Ne reste alors pour Brandon que d’autres lieux à explorer : des night-clubs branchés où ses collègues et lui se livrent à de pathétiques séances de drague, des wagons de métro où se mêlent clochards mutiques et jeunes femmes aussi sublimes que potentiellement nymphos, et même une boîte de nuit homosexuelle où le héros se laissera aller à une fellation brutale dans un élan purement nihiliste. Car voilà, seul le sexe finit par dévorer Brandon. Le film n’est d’ailleurs pas tant le récit d’une addiction sexuelle inexpliquée que celui d’une quête d’absolu où le sexe, qu’il soit concret ou virtuel, aurait transformé le rapport à autrui chez l’homme d’aujourd’hui. Entre un rejet total du sentiment amoureux et une multiplicité des outils sexuels (surtout Internet et ses réseaux de prostitution en ligne), Brandon ne vit que pour le sexe, et seulement si celui-ci est dénué de tout autre enjeu.

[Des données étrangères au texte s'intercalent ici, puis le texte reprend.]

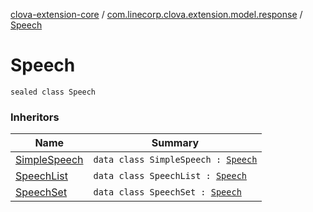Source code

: [clova-extension-core](../index.md) / [com.linecorp.clova.extension.model.response](index.md) / [Speech](./-speech.md)

# Speech

`sealed class Speech`

### Inheritors

| Name | Summary |
|---|---|
| [SimpleSpeech](-simple-speech/index.md) | `data class SimpleSpeech : `[`Speech`](./-speech.md) |
| [SpeechList](-speech-list/index.md) | `data class SpeechList : `[`Speech`](./-speech.md) |
| [SpeechSet](-speech-set/index.md) | `data class SpeechSet : `[`Speech`](./-speech.md) |
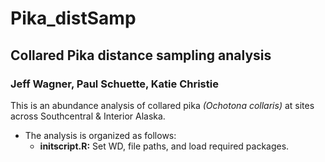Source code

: # Pika_distSamp
## Collared Pika distance sampling analysis
### Jeff Wagner, Paul Schuette, Katie Christie

This is an abundance analysis of collared pika *(Ochotona collaris)* at sites across Southcentral & Interior Alaska. 

* The analysis is organized as follows:
  +  **initscript.R:** Set WD, file paths, and load required packages.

Pour preuve, un simple dîner au restaurant avec une jeune collègue de travail, et c’est l’apparition des fêlures : elle essaie de lui faire avaler l’idée d’une romance durable, il joue l’esquive en tentant de dissimuler son inconfort par l’humour et la désinvolture. Une simple caresse durant un rapport sexuel qui s’éternise le long d’un plan-séquence mémorable, et c’est le blocage total pour lui. Pas de sentiments durant l’acte, juste l’acte, la pure jouissance de l’instant, la sensation qui s’active. Le reste, tout ce qui semble être « normal » en général, devient alors une menace d’anormalité pour lui. En faisant durer l’action au travers de plans fixes qui s’éternisent, Steve McQueen fouille jusqu’au bout les abîmes de son antihéros et en révèle les paradoxes, lesquels lorgnent vers quelque chose de métaphysique, d’indiscernable.
La présence de la sœur, Sissy, incarnée par une sensationnelle Carey Mulligan qui assoit pour de bon son statut d’actrice indispensable (rajoutant ainsi un nouveau grand film pour sa filmo de 2011 après Drive et Never let me go), est donc une menace pour le héros, celle-ci n’ayant aucune attache, dévoilant son intimité de façon involontaire, cassant le rythme de son existence morne et minutée. Sissy forme l’intrus qui vient révéler l’impasse du corps de son frère, comme en témoigne les colères répétées entre les deux, et surtout cette scène inoubliable où la chanson New York New York, entonnée par Sissy, apporte un semblant de chaleur humaine auprès du frère, lequel ne peut alors s’empêcher de verser une larme. Aurait-il honte de lui-même à ce moment précis ? Mais d’un autre côté, cette sœur, délurée et borderline, ne serait-elle pas aussi un peu honteuse de chambouler l’existence rangée de son frère, très établi dans la société et sans cesse d’une très grande autonomie par rapport à elle ? Et que dire de ce patron marié qui se livre à de la drague minable auprès de quelques jeunes femmes dans les bars new-yorkais les plus branchés ?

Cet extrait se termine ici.